Un biodigestor para tambos y lecherías toma el estiércol del área de ordeñe y el agua de lavado, los digiere de forma anaeróbica y produce biogás que cubre buena parte de la energía de la operación: el calor para el agua de limpieza y el precalentamiento, y —vía motogenerador— la electricidad para el tanque de frío de la leche. Además entrega dos beneficios que un tambo valora de inmediato: un digestato estabilizado que sirve como fertilizante y una fuerte reducción de olores respecto a la laguna a cielo abierto.
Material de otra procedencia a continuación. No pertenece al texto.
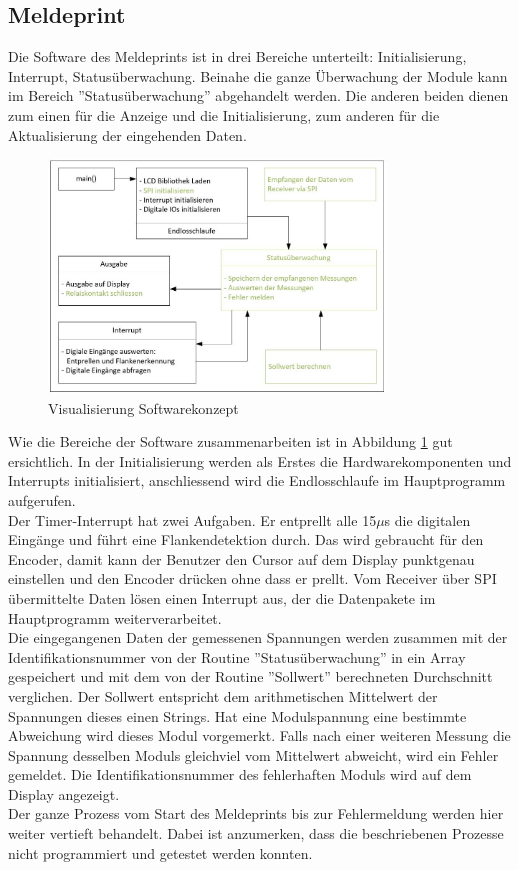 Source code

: \subsection{Meldeprint}
Die Software des Meldeprints ist in drei Bereiche unterteilt: Initialisierung, Interrupt, Statusüberwachung. Beinahe die ganze Überwachung der Module kann im Bereich ''Statusüberwachung'' abgehandelt werden. Die anderen beiden dienen zum einen für die Anzeige und die Initialisierung, zum anderen für die Aktualisierung der eingehenden Daten.

\begin{figure}[htbp] 
  \centering
     \includegraphics[width=0.8\textwidth]{graphics/reportboard-software-river}
  \caption{Visualisierung Softwarekonzept}
  \label{fig:reportboard-software-river}
\end{figure}

Wie die Bereiche der Software zusammenarbeiten ist in Abbildung \ref{fig:reportboard-software-river} gut ersichtlich. In der Initialisierung werden als Erstes die Hardwarekomponenten  und Interrupts initialisiert, anschliessend wird die Endlosschlaufe im Hauptprogramm aufgerufen.\\
Der Timer-Interrupt hat zwei Aufgaben. Er entprellt alle 15$\mu$s die digitalen Eingänge und führt eine Flankendetektion durch. Das wird gebraucht für den Encoder, damit kann der Benutzer den Cursor auf dem Display punktgenau einstellen und den Encoder drücken ohne dass er prellt. Vom Receiver über SPI übermittelte Daten lösen einen Interrupt aus, der die Datenpakete im Hauptprogramm weiterverarbeitet.\\
Die eingegangenen Daten der gemessenen Spannungen werden zusammen mit der Identifikationsnummer von der Routine ''Statusüberwachung'' in ein Array gespeichert und mit dem von der Routine ''Sollwert'' berechneten Durchschnitt verglichen. Der Sollwert entspricht dem arithmetischen Mittelwert der Spannungen dieses einen Strings. Hat eine Modulspannung eine bestimmte Abweichung wird dieses Modul vorgemerkt. Falls nach einer weiteren Messung die Spannung desselben Moduls gleichviel vom Mittelwert abweicht, wird ein Fehler gemeldet. Die Identifikationsnummer des fehlerhaften Moduls wird auf dem Display angezeigt.\\
Der ganze Prozess vom Start des Meldeprints bis zur Fehlermeldung werden hier weiter vertieft behandelt. Dabei ist anzumerken, dass die beschriebenen Prozesse nicht programmiert und getestet werden konnten.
En síntesis, convierte un pasivo ambiental (el efluente) en energía, fertilizante y cumplimiento normativo.
Por qué el tambo es un buen candidato para biogás
El tambo tiene tres cosas que hacen atractivo al biogás: efluente concentrado y constante, demanda de energía todos los días, y una necesidad real de gestionar el estiércol. A diferencia de una granja de campo abierto, en el tambo el estiércol se concentra en la sala de ordeñe, el corral de espera y los patios, donde es fácil de recolectar con el agua de lavado.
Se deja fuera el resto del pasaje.